Collected data

++++++++

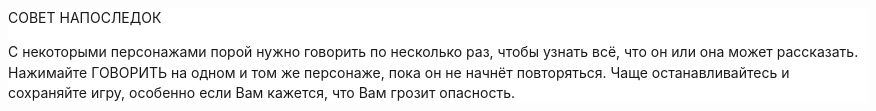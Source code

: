 
СОВЕТ НАПОСЛЕДОК

С некоторыми персонажами порой нужно говорить по несколько раз, чтобы узнать всё, что он или она может рассказать. Нажимайте ГОВОРИТЬ на одном и том же персонаже, пока он не начнёт повторяться. Чаще останавливайтесь и сохраняйте игру, особенно если Вам кажется, что Вам грозит опасность.
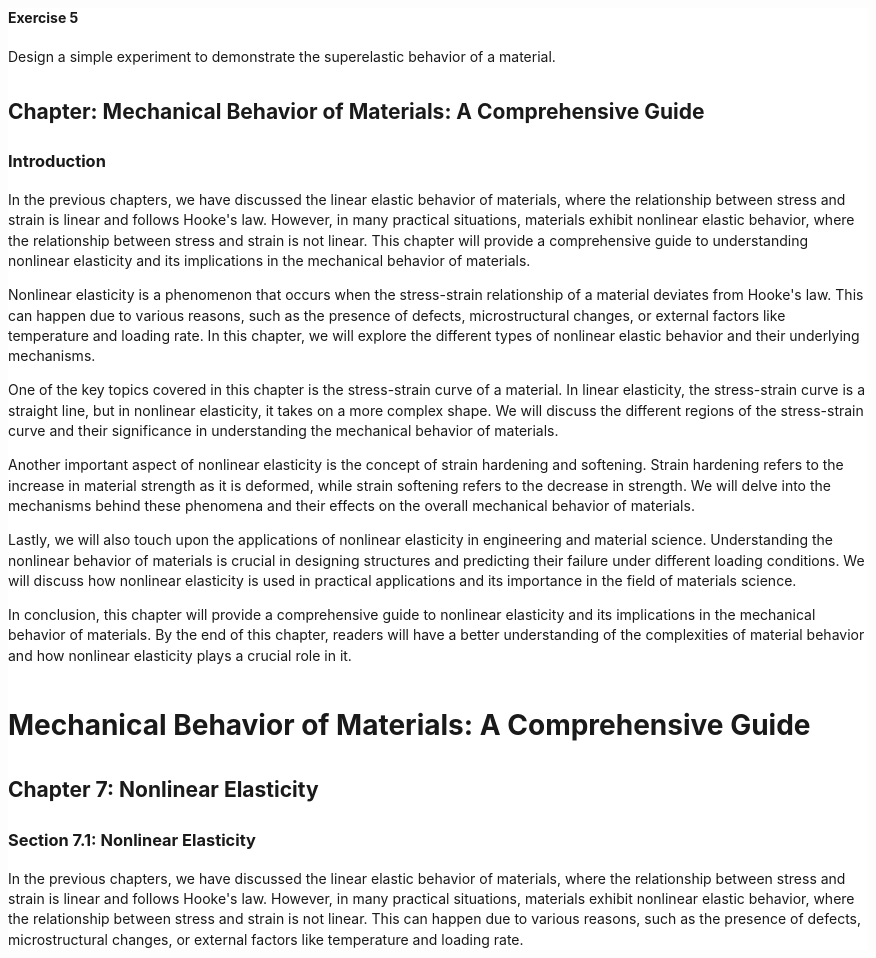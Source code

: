 #### Exercise 5
Design a simple experiment to demonstrate the superelastic behavior of a material.


## Chapter: Mechanical Behavior of Materials: A Comprehensive Guide

### Introduction

In the previous chapters, we have discussed the linear elastic behavior of materials, where the relationship between stress and strain is linear and follows Hooke's law. However, in many practical situations, materials exhibit nonlinear elastic behavior, where the relationship between stress and strain is not linear. This chapter will provide a comprehensive guide to understanding nonlinear elasticity and its implications in the mechanical behavior of materials.

Nonlinear elasticity is a phenomenon that occurs when the stress-strain relationship of a material deviates from Hooke's law. This can happen due to various reasons, such as the presence of defects, microstructural changes, or external factors like temperature and loading rate. In this chapter, we will explore the different types of nonlinear elastic behavior and their underlying mechanisms.

One of the key topics covered in this chapter is the stress-strain curve of a material. In linear elasticity, the stress-strain curve is a straight line, but in nonlinear elasticity, it takes on a more complex shape. We will discuss the different regions of the stress-strain curve and their significance in understanding the mechanical behavior of materials.

Another important aspect of nonlinear elasticity is the concept of strain hardening and softening. Strain hardening refers to the increase in material strength as it is deformed, while strain softening refers to the decrease in strength. We will delve into the mechanisms behind these phenomena and their effects on the overall mechanical behavior of materials.

Lastly, we will also touch upon the applications of nonlinear elasticity in engineering and material science. Understanding the nonlinear behavior of materials is crucial in designing structures and predicting their failure under different loading conditions. We will discuss how nonlinear elasticity is used in practical applications and its importance in the field of materials science.

In conclusion, this chapter will provide a comprehensive guide to nonlinear elasticity and its implications in the mechanical behavior of materials. By the end of this chapter, readers will have a better understanding of the complexities of material behavior and how nonlinear elasticity plays a crucial role in it. 


# Mechanical Behavior of Materials: A Comprehensive Guide

## Chapter 7: Nonlinear Elasticity

### Section 7.1: Nonlinear Elasticity

In the previous chapters, we have discussed the linear elastic behavior of materials, where the relationship between stress and strain is linear and follows Hooke's law. However, in many practical situations, materials exhibit nonlinear elastic behavior, where the relationship between stress and strain is not linear. This can happen due to various reasons, such as the presence of defects, microstructural changes, or external factors like temperature and loading rate.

++++++++

### [Exercise instructions]
Keep the pictures out of the copy and return the rest of the data above exactly.

### [Solution below]
Source code

: 
СОВЕТ НАПОСЛЕДОК

С некоторыми персонажами порой нужно говорить по несколько раз, чтобы узнать всё, что он или она может рассказать. Нажимайте ГОВОРИТЬ на одном и том же персонаже, пока он не начнёт повторяться. Чаще останавливайтесь и сохраняйте игру, особенно если Вам кажется, что Вам грозит опасность.
Source code

: #### Exercise 5
Design a simple experiment to demonstrate the superelastic behavior of a material.


## Chapter: Mechanical Behavior of Materials: A Comprehensive Guide

### Introduction

In the previous chapters, we have discussed the linear elastic behavior of materials, where the relationship between stress and strain is linear and follows Hooke's law. However, in many practical situations, materials exhibit nonlinear elastic behavior, where the relationship between stress and strain is not linear. This chapter will provide a comprehensive guide to understanding nonlinear elasticity and its implications in the mechanical behavior of materials.

Nonlinear elasticity is a phenomenon that occurs when the stress-strain relationship of a material deviates from Hooke's law. This can happen due to various reasons, such as the presence of defects, microstructural changes, or external factors like temperature and loading rate. In this chapter, we will explore the different types of nonlinear elastic behavior and their underlying mechanisms.

One of the key topics covered in this chapter is the stress-strain curve of a material. In linear elasticity, the stress-strain curve is a straight line, but in nonlinear elasticity, it takes on a more complex shape. We will discuss the different regions of the stress-strain curve and their significance in understanding the mechanical behavior of materials.

Another important aspect of nonlinear elasticity is the concept of strain hardening and softening. Strain hardening refers to the increase in material strength as it is deformed, while strain softening refers to the decrease in strength. We will delve into the mechanisms behind these phenomena and their effects on the overall mechanical behavior of materials.

Lastly, we will also touch upon the applications of nonlinear elasticity in engineering and material science. Understanding the nonlinear behavior of materials is crucial in designing structures and predicting their failure under different loading conditions. We will discuss how nonlinear elasticity is used in practical applications and its importance in the field of materials science.

In conclusion, this chapter will provide a comprehensive guide to nonlinear elasticity and its implications in the mechanical behavior of materials. By the end of this chapter, readers will have a better understanding of the complexities of material behavior and how nonlinear elasticity plays a crucial role in it. 


# Mechanical Behavior of Materials: A Comprehensive Guide

## Chapter 7: Nonlinear Elasticity

### Section 7.1: Nonlinear Elasticity

In the previous chapters, we have discussed the linear elastic behavior of materials, where the relationship between stress and strain is linear and follows Hooke's law. However, in many practical situations, materials exhibit nonlinear elastic behavior, where the relationship between stress and strain is not linear. This can happen due to various reasons, such as the presence of defects, microstructural changes, or external factors like temperature and loading rate.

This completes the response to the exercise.